Extracted records:
————————

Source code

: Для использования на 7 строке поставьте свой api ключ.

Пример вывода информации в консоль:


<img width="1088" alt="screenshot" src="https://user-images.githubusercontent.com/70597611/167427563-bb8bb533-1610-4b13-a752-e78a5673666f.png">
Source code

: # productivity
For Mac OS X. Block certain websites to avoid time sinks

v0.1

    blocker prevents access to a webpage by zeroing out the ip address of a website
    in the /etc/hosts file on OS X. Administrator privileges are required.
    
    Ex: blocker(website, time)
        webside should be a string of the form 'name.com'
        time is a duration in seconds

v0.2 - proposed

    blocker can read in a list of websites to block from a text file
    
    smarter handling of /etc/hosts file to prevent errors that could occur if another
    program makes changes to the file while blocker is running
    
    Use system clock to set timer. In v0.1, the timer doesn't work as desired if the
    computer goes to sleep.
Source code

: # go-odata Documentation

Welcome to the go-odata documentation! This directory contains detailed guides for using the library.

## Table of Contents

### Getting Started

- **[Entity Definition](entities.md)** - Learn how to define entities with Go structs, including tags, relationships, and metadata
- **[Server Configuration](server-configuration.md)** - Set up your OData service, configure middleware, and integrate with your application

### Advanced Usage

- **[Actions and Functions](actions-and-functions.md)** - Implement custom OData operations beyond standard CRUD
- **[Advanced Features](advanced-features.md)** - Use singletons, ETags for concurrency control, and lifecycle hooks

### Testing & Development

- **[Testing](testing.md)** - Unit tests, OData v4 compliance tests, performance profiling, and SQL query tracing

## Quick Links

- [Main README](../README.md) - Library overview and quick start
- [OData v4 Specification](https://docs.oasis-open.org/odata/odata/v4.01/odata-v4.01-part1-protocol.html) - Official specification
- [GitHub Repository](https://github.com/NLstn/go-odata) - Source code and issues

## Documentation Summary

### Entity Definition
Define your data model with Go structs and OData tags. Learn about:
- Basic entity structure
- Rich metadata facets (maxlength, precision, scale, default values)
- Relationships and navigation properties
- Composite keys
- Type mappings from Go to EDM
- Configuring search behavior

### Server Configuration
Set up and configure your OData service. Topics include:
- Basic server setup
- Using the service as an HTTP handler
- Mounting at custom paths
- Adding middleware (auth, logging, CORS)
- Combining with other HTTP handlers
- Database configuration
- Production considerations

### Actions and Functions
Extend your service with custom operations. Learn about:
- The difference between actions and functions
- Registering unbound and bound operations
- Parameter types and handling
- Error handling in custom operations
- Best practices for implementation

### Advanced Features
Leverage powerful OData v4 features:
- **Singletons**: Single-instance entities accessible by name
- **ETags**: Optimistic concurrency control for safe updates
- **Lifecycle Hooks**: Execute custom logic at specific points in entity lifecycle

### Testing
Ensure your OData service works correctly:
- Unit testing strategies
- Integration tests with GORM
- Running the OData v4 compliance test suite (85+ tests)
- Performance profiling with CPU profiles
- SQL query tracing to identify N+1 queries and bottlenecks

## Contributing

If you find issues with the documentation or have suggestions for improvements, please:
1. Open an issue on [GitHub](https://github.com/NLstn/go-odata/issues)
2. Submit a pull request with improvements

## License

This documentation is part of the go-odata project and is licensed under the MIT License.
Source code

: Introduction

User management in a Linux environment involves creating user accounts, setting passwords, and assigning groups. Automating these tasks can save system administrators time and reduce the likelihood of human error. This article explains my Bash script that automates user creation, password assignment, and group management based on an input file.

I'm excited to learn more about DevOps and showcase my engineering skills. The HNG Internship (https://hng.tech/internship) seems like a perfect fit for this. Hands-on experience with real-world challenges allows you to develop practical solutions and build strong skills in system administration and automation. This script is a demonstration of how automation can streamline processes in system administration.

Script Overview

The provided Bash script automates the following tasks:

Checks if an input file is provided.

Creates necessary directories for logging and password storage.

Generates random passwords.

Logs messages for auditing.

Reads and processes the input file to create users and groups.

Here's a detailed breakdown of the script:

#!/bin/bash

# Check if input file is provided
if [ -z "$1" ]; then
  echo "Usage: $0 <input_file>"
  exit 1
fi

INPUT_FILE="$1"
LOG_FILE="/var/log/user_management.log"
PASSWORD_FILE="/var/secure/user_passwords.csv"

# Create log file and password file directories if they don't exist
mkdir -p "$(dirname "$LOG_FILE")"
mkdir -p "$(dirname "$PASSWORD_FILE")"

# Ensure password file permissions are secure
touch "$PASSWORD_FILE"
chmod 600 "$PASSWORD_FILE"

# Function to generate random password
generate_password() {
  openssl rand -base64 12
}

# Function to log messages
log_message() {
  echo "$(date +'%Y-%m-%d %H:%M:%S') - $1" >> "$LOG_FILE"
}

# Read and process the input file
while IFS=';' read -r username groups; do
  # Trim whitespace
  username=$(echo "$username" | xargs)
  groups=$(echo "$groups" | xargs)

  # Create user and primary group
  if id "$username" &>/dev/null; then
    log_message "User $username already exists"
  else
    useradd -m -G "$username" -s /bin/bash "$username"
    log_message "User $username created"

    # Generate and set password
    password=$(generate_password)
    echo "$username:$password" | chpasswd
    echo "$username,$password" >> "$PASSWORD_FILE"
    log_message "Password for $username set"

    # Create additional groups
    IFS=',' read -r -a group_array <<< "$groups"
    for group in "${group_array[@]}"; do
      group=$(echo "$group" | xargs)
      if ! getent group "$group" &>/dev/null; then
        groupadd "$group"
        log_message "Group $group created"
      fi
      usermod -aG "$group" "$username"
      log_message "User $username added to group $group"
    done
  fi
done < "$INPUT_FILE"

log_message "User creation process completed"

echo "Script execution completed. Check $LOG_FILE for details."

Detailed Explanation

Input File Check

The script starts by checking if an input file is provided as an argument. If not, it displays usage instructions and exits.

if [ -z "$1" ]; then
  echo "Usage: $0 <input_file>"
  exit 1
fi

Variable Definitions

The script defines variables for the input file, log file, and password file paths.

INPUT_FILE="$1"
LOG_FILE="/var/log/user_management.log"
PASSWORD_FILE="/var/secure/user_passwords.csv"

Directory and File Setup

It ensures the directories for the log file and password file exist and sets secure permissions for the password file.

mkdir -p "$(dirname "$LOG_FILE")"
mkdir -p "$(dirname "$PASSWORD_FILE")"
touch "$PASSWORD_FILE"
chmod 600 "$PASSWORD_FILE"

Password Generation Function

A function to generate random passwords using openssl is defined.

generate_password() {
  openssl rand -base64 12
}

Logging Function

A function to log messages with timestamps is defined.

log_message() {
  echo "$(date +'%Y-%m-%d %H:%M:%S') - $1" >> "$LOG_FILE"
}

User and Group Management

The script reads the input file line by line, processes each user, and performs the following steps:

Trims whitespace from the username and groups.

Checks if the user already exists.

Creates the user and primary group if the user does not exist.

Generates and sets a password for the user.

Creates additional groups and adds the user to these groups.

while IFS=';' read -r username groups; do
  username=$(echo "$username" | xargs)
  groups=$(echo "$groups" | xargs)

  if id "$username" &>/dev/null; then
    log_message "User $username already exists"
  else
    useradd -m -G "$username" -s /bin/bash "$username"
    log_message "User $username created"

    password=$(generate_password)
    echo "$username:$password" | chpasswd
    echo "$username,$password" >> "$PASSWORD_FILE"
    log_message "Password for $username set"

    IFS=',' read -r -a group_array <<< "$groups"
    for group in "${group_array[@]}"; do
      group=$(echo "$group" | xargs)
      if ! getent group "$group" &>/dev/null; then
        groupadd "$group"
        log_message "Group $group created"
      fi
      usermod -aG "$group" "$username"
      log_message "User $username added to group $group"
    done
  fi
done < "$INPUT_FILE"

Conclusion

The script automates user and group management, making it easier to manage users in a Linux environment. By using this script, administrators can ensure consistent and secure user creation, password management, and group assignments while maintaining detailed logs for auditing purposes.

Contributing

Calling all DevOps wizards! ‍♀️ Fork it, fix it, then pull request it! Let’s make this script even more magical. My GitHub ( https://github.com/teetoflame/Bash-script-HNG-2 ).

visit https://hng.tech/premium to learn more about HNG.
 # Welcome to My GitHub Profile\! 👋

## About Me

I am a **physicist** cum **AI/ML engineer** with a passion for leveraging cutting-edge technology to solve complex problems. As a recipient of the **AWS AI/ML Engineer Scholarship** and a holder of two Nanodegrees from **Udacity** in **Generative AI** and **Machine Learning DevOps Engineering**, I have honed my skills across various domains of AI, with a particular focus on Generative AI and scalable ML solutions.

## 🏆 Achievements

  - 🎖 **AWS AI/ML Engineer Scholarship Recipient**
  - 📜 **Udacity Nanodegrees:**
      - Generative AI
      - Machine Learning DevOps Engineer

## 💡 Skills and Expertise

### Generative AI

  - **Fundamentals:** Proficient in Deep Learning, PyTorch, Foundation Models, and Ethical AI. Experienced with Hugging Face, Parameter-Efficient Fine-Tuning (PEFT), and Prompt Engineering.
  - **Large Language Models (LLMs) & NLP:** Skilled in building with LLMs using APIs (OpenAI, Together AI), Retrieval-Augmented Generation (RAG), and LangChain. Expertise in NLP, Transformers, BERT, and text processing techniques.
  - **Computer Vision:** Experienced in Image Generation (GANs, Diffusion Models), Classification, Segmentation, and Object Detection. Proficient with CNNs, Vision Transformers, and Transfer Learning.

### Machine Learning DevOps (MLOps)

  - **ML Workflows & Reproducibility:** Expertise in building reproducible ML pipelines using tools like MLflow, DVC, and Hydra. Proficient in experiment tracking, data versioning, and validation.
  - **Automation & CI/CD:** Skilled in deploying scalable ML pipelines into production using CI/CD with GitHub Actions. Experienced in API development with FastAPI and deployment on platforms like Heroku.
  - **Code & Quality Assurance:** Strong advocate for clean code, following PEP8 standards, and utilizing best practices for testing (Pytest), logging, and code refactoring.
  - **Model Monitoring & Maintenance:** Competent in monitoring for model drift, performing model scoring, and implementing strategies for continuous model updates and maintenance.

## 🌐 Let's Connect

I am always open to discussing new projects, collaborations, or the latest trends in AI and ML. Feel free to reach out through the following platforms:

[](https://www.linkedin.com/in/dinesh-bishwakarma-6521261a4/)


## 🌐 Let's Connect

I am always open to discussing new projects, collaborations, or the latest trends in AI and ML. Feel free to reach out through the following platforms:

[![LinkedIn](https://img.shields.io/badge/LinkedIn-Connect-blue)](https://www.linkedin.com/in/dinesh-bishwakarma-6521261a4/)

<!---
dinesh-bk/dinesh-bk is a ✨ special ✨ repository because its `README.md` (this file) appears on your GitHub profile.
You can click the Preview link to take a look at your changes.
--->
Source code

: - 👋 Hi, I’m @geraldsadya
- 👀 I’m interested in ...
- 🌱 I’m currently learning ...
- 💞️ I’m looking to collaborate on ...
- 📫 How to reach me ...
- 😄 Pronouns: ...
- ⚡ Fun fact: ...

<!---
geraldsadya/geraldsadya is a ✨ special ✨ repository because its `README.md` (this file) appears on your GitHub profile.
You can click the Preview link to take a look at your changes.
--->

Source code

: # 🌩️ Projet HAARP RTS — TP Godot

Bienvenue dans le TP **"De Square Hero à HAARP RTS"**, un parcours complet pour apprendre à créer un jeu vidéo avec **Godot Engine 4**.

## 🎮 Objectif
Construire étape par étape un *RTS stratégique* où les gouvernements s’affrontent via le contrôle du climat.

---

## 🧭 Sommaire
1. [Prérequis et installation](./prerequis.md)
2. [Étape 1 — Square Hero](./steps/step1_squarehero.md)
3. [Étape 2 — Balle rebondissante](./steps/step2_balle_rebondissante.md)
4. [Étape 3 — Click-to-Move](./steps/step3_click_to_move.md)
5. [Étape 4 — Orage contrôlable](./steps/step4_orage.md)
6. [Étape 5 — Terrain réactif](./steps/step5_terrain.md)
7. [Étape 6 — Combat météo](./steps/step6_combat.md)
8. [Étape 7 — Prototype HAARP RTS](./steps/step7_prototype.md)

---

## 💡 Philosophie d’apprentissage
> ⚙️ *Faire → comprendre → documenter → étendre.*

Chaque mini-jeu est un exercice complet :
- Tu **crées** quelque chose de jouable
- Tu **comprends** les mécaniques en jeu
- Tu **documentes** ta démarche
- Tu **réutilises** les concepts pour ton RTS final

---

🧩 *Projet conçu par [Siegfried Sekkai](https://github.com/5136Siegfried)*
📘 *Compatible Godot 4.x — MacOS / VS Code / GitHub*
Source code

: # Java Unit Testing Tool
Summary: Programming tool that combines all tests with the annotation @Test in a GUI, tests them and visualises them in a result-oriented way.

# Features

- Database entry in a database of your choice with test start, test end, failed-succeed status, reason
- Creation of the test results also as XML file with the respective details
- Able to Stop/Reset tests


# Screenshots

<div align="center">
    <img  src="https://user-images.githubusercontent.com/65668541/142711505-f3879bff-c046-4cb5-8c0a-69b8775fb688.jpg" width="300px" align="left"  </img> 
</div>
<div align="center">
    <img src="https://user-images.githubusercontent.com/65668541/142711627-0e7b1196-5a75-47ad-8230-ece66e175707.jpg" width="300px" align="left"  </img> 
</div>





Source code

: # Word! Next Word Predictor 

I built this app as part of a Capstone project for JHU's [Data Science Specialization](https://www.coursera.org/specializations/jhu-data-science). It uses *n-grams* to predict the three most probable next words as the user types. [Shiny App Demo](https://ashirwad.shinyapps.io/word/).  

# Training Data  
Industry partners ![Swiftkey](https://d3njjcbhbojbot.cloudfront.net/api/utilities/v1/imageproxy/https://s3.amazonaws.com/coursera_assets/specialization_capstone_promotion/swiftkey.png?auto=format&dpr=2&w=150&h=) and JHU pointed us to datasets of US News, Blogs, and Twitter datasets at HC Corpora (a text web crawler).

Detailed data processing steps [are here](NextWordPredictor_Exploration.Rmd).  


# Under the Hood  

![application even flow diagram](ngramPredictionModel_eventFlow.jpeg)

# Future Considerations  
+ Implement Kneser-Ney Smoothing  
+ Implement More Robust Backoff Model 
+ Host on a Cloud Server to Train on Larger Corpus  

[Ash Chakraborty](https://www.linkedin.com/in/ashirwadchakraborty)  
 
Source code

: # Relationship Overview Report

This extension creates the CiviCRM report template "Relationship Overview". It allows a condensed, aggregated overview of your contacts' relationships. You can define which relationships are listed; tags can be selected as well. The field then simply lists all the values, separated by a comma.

————————

YOUR GOAL: Go through the entries above and count the lines containing the string "provided". Give only that number.

EXERCISE ANSWER: 4